Hay un plan de lectura, a medias voluntario, propiciado por el confinamiento. Digo “a medias voluntario” porque la costumbre de leer se parece a un instinto: el trato con las páginas impresas resulta semejante a nuestras relaciones con el oxígeno o con la comida; de ahí que no planee uno mucho en ese terreno, apenas lo indispensable. Así, al lado de las voluminosas, dilatadas, mastodónticas novelas del siglo XIX de esta temporada, he puesto, sin querer queriendo, una pequeña colección de libros de cuentos.

La diferencia del tiempo de lectura es evidente: un cuento se lee en una porción de tiempo (la fracción de una tarde, digamos) mientras que una novela puede consumir semanas o aun meses. Eso, en términos de los alcances intelectuales o estéticos de las experiencias lectoras, significa realmente muy poco: la amistad de Chéjov no es inferior a la frecuentación de Victor Hugo. Pero desde luego no es lo mismo leer una pieza de un género o de otro; explicar esa diferencia me llevaría lejos del espacio de esta columna; baste decir que los cuentos han pasado a ocupar una primera línea en mis lecturas de estos meses. Es así, me parece, por los extraños ciclos del gusto.
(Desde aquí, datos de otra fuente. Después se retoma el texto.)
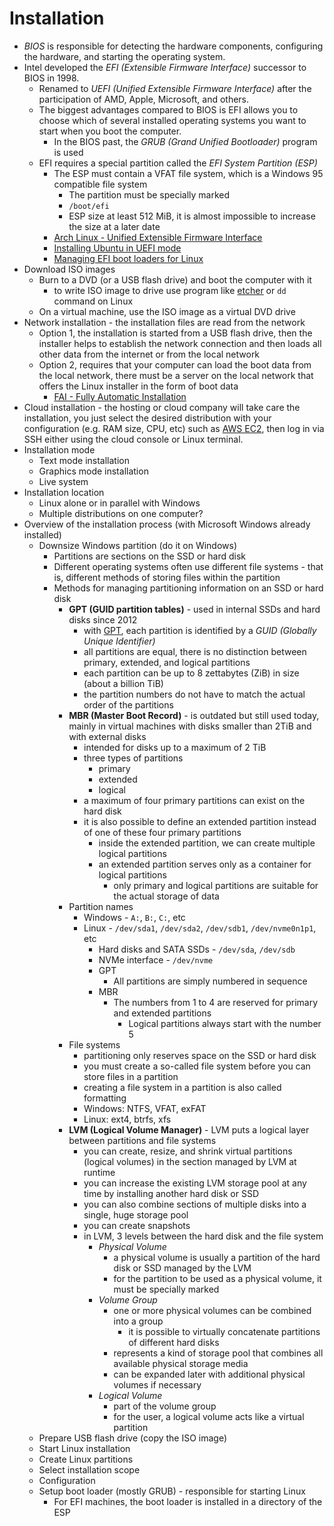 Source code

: # Installation

- *BIOS* is responsible for detecting the hardware components, configuring the hardware, and starting the operating system.
- Intel developed the *EFI (Extensible Firmware Interface)* successor to BIOS in 1998.
    - Renamed to *UEFI (Unified Extensible Firmware Interface)* after the participation of AMD, Apple, Microsoft, and others.
    - The biggest advantages compared to BIOS is EFI allows you to choose which of several installed operating systems you want to start when you boot the computer.
        - In the BIOS past, the *GRUB (Grand Unified Bootloader)* program is used
    - EFI requires a special partition called the *EFI System Partition (ESP)*
        - The ESP must contain a VFAT file system, which is a Windows 95 compatible file system
            - The partition must be specially marked
            - `/boot/efi`
            - ESP size at least 512 MiB, it is almost impossible to increase the size at a later date
        - [Arch Linux - Unified Extensible Firmware Interface](https://wiki.archlinux.org/title/Unified_Extensible_Firmware_Interface)
        - [Installing Ubuntu in UEFI mode](https://help.ubuntu.com/community/UEFI)
        - [Managing EFI boot loaders for Linux](https://rodsbooks.com/efi-bootloaders/index.html)
- Download ISO images
    - Burn to a DVD (or a USB flash drive) and boot the computer with it
        - to write ISO image to drive use program like [etcher](https://etcher.balena.io) or `dd` command on Linux
    - On a virtual machine, use the ISO image as a virtual DVD drive
- Network installation - the installation files are read from the network
    - Option 1, the installation is started from a USB flash drive, then the installer helps to establish the network connection and then loads all other data from the internet or from the local network
    - Option 2, requires that your computer can load the boot data from the local network, there must be a server on the local network that offers the Linux installer in the form of boot data
        - [FAI - Fully Automatic Installation](https://fai-project.org)
- Cloud installation - the hosting or cloud company will take care the installation, you just select the desired distribution with your configuration (e.g. RAM size, CPU, etc) such as [AWS EC2](https://aws.amazon.com/pm/ec2/), then log in via SSH either using the cloud console or Linux terminal.
- Installation mode
    - Text mode installation
    - Graphics mode installation
    - Live system
- Installation location
    - Linux alone or in parallel with Windows
    - Multiple distributions on one computer?
- Overview of the installation process (with Microsoft Windows already installed)
    - Downsize Windows partition (do it on Windows)
        - Partitions are sections on the SSD or hard disk
        - Different operating systems often use different file systems - that is, different methods of storing files within the partition
        - Methods for managing partitioning information on an SSD or hard disk
            - **GPT (GUID partition tables)** - used in internal SSDs and hard disks since 2012            
                - with [GPT](https://en.wikipedia.org/wiki/GUID_Partition_Table), each partition is identified by a *GUID (Globally Unique Identifier)*
                - all partitions are equal, there is no distinction between primary, extended, and logical partitions
                - each partition can be up to 8 zettabytes (ZiB) in size (about a billion TiB)
                - the partition numbers do not have to match the actual order of the partitions
            - **MBR (Master Boot Record)** - is outdated but still used today, mainly in virtual machines with disks smaller than 2TiB and with external disks
                - intended for disks up to a maximum of 2 TiB
                - three types of partitions
                    - primary
                    - extended
                    - logical
                - a maximum of four primary partitions can exist on the hard disk
                - it is also possible to define an extended partition instead of one of these four primary partitions
                    - inside the extended partition, we can create multiple logical partitions
                    - an extended partition serves only as a container for logical partitions
                        - only primary and logical partitions are suitable for the actual storage of data
            - Partition names
                - Windows - `A:`, `B:`, `C:`, etc
                - Linux - `/dev/sda1`, `/dev/sda2`, `/dev/sdb1`, `/dev/nvme0n1p1`, etc
                    - Hard disks and SATA SSDs - `/dev/sda`, `/dev/sdb`
                    - NVMe interface - `/dev/nvme`
                    - GPT
                        - All partitions are simply numbered in sequence
                    - MBR
                        - The numbers from 1 to 4 are reserved for primary and extended partitions
                            - Logical partitions always start with the number 5
            - File systems
                - partitioning only reserves space on the SSD or hard disk
                - you must create a so-called file system before you can store files in a partition
                - creating a file system in a partition is also called formatting
                - Windows: NTFS, VFAT, exFAT
                - Linux: ext4, btrfs, xfs
            - **LVM (Logical Volume Manager)** - LVM puts a logical layer between partitions and file systems
                - you can create, resize, and shrink virtual partitions (logical volumes) in the section managed by LVM at runtime
                - you can increase the existing LVM storage pool at any time by installing another hard disk or SSD
                - you can also combine sections of multiple disks into a single, huge storage pool
                - you can create snapshots
                - in LVM, 3 levels between the hard disk and the file system
                    - *Physical Volume*
                        - a physical volume is usually a partition of the hard disk or SSD managed by the LVM
                        - for the partition to be used as a physical volume, it must be specially marked
                    - *Volume Group*
                        - one or more physical volumes can be combined into a group
                            - it is possible to virtually concatenate partitions of different hard disks
                        - represents a kind of storage pool that combines all available physical storage media
                        - can be expanded later with additional physical volumes if necessary                        
                    - *Logical Volume*
                        - part of the volume group
                        - for the user, a logical volume acts like a virtual partition
    - Prepare USB flash drive (copy the ISO image)
    - Start Linux installation
    - Create Linux partitions
    - Select installation scope
    - Configuration
    - Setup boot loader (mostly GRUB) - responsible for starting Linux
        - For EFI machines, the boot loader is installed in a directory of the ESP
No sé dónde leí que el gusto propio, personal, intransferible, revela una zona profunda de nuestra existencia, de nuestro ser, de nuestra identidad; es una idea opuesta a la que describe nuestros gustos como un fenómeno superficial e indigno de atención o consideración seria; en las hondonadas que se oponen a tales superficies hay alguna (incomprobable) sublimidad del espíritu. Esa dicotomía es falsa, en mi opinión; el asunto es mucho más complejo.

Lo cierto, en mi caso, como en el de una multitud de personas, es que siempre me ha gustado leer cuentos. La sola palabra “cuento” me remite a la infancia; no nada más a una zona de clasificación de géneros literarios. La razón: la revista de Edmundo Valadés que durante largos años le dedicó al género sus desvelos como lector y editor de narraciones breves. El título de su publicación era de una sencillez ejemplar: El Cuento, pero en el subtítulo se abría todo un mundo: “revista de imaginación”. Valadés, buen cuentista él mismo, anda por ahí, siempre cerca, en mi memoria y en mis pensamientos, cuando estoy ante algún cuento leído, releído, a punto de leer.

Una de las autoridades en la escritura y lectura de cuentos escribió esto que tengo presente siempre como una nuez de sabiduría literaria: “El cuento es anterior a la novela. Va de la mano con el poema y la parábola de los libros sapienciales. Nació en la oscuridad de la caverna y del templo, entre plegarias y salmodias. Intenta mostrar lo inexplicable. De ahí su misterio.”

Los cuentos son, para mí, una de esas presencias ineludibles en el mundo— y no nada más en la literatura—, hechas de palabras, de sentido, de misterios y de estímulos incesantes para la imaginación, “la loca de la casa”.